For the Exclusive Registry, we add a Disabled boolean to the Registry
that forces getTSDAndLock to use the Fallback TSD instead of the
thread local one. Disabling the Registry is then done by locking the
Fallback TSD and setting the boolean in question (I don't think this
needed an atomic variable but I might be wrong).

I clang-formatted the whole thing as usual hence the couple of extra
whiteline changes in this CL.

Diff Detail

Event Timeline

cryptoad created this revision.Dec 19 2019, 10:37 AM
Herald added projects: Restricted Project, Restricted Project. · View Herald TranscriptDec 19 2019, 10:37 AM
Herald added subscribers: Restricted Project, jfb. · View Herald Transcript
cryptoad updated this revision to Diff 234752.Dec 19 2019, 10:44 AM

Extra whiteline.

eugenis added inline comments.Dec 19 2019, 11:22 AM
compiler-rt/lib/scudo/standalone/tsd_exclusive.h
51–52

is not this a data race?

cryptoad marked an inline comment as done.Dec 19 2019, 11:26 AM
cryptoad added inline comments.
compiler-rt/lib/scudo/standalone/tsd_exclusive.h
51–52

I think it's OK for allocations to succeed until disable() returns, which I assume is the racey part you are referring to?
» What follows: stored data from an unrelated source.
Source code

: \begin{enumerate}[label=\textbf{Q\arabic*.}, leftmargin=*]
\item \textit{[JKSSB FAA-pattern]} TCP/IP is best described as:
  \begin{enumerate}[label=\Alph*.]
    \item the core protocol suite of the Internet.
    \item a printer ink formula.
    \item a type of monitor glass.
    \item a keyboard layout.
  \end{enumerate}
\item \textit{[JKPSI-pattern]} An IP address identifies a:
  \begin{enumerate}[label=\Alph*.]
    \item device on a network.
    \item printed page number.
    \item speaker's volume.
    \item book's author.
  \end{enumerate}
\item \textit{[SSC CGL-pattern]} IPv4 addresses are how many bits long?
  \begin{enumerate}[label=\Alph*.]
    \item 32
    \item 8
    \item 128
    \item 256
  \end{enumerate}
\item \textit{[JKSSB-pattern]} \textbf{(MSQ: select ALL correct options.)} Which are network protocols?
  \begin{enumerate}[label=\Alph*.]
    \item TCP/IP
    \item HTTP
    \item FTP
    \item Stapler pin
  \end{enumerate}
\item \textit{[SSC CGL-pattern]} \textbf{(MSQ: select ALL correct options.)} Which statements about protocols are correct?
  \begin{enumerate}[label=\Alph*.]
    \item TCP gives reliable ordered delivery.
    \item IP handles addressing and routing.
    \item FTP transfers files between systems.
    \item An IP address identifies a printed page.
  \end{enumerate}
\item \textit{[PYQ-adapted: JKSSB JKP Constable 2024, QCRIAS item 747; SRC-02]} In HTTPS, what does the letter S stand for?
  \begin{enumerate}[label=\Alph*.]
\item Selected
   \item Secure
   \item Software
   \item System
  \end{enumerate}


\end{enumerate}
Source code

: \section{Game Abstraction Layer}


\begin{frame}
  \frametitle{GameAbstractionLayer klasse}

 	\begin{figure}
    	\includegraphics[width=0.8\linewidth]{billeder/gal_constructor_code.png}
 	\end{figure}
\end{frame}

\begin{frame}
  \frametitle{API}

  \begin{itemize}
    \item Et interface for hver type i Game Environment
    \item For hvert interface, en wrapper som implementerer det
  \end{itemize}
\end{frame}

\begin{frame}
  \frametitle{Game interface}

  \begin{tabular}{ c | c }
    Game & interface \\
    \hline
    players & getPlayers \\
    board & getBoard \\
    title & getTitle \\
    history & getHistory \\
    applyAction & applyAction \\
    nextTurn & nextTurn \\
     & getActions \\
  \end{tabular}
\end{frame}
cryptoad marked an inline comment as not done.Dec 19 2019, 11:26 AM
eugenis added inline comments.Dec 19 2019, 11:36 AM
compiler-rt/lib/scudo/standalone/tsd_exclusive.h
51–52

If the read of Disabled is not an acquire-read, the thread may not observe the change for a very long time. If you want any guarantee there, both the reading and writing threads need to do some kind of synchronize-y thing.

This sounds like a hard problem if we don't want to sacrifice performance of the fast path.

cryptoad added inline comments.Dec 19 2019, 11:41 AM
compiler-rt/lib/scudo/standalone/tsd_exclusive.h
51–52

Right. I'll update this to use an atomic and run some quick tests.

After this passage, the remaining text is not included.